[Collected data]
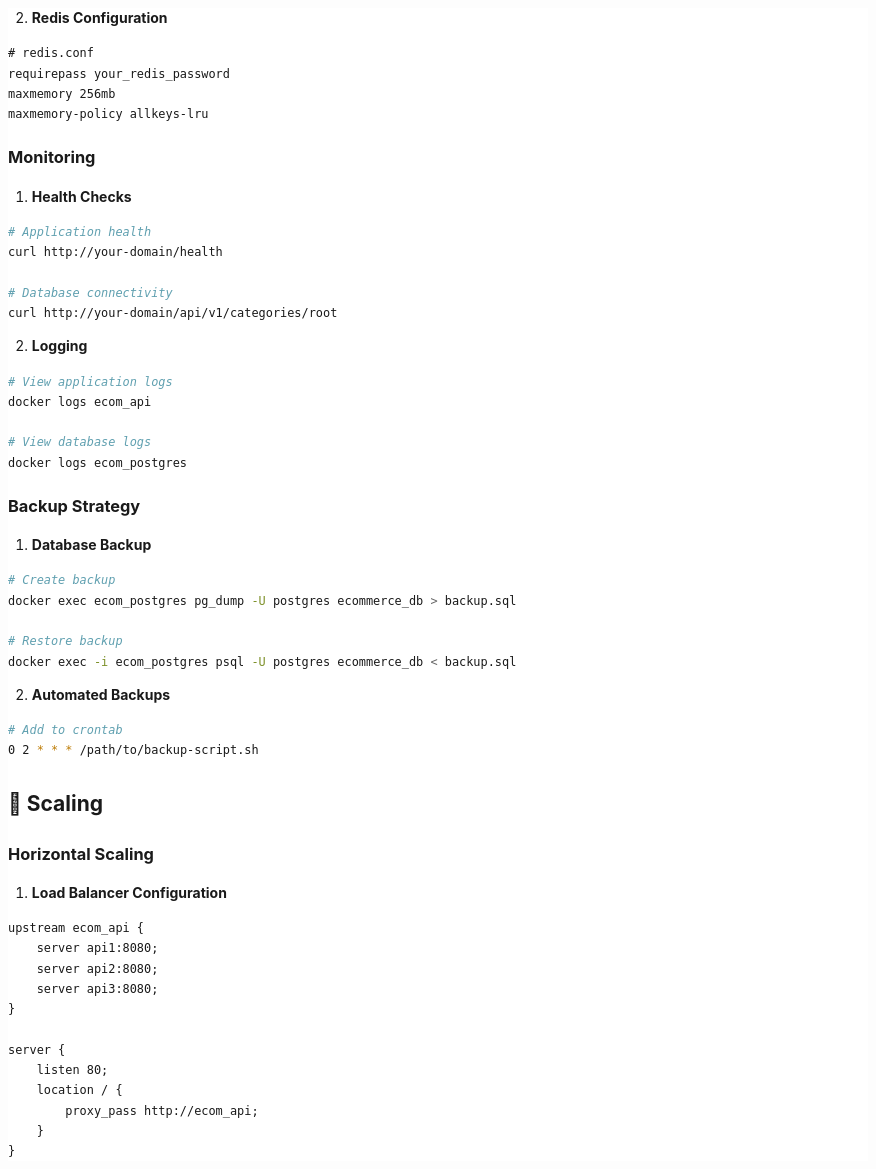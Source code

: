 2. **Redis Configuration**
```redis
# redis.conf
requirepass your_redis_password
maxmemory 256mb
maxmemory-policy allkeys-lru
```

### Monitoring

1. **Health Checks**
```bash
# Application health
curl http://your-domain/health

# Database connectivity
curl http://your-domain/api/v1/categories/root
```

2. **Logging**
```bash
# View application logs
docker logs ecom_api

# View database logs
docker logs ecom_postgres
```

### Backup Strategy

1. **Database Backup**
```bash
# Create backup
docker exec ecom_postgres pg_dump -U postgres ecommerce_db > backup.sql

# Restore backup
docker exec -i ecom_postgres psql -U postgres ecommerce_db < backup.sql
```

2. **Automated Backups**
```bash
# Add to crontab
0 2 * * * /path/to/backup-script.sh
```

## 🚀 Scaling

### Horizontal Scaling

1. **Load Balancer Configuration**
```nginx
upstream ecom_api {
    server api1:8080;
    server api2:8080;
    server api3:8080;
}

server {
    listen 80;
    location / {
        proxy_pass http://ecom_api;
    }
}
```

## [Your objective]
Whenever the string "logs" turns up in a line of the data, copy that line.

## [Solution]
# View application logs
docker logs ecom_api
# View database logs
docker logs ecom_postgres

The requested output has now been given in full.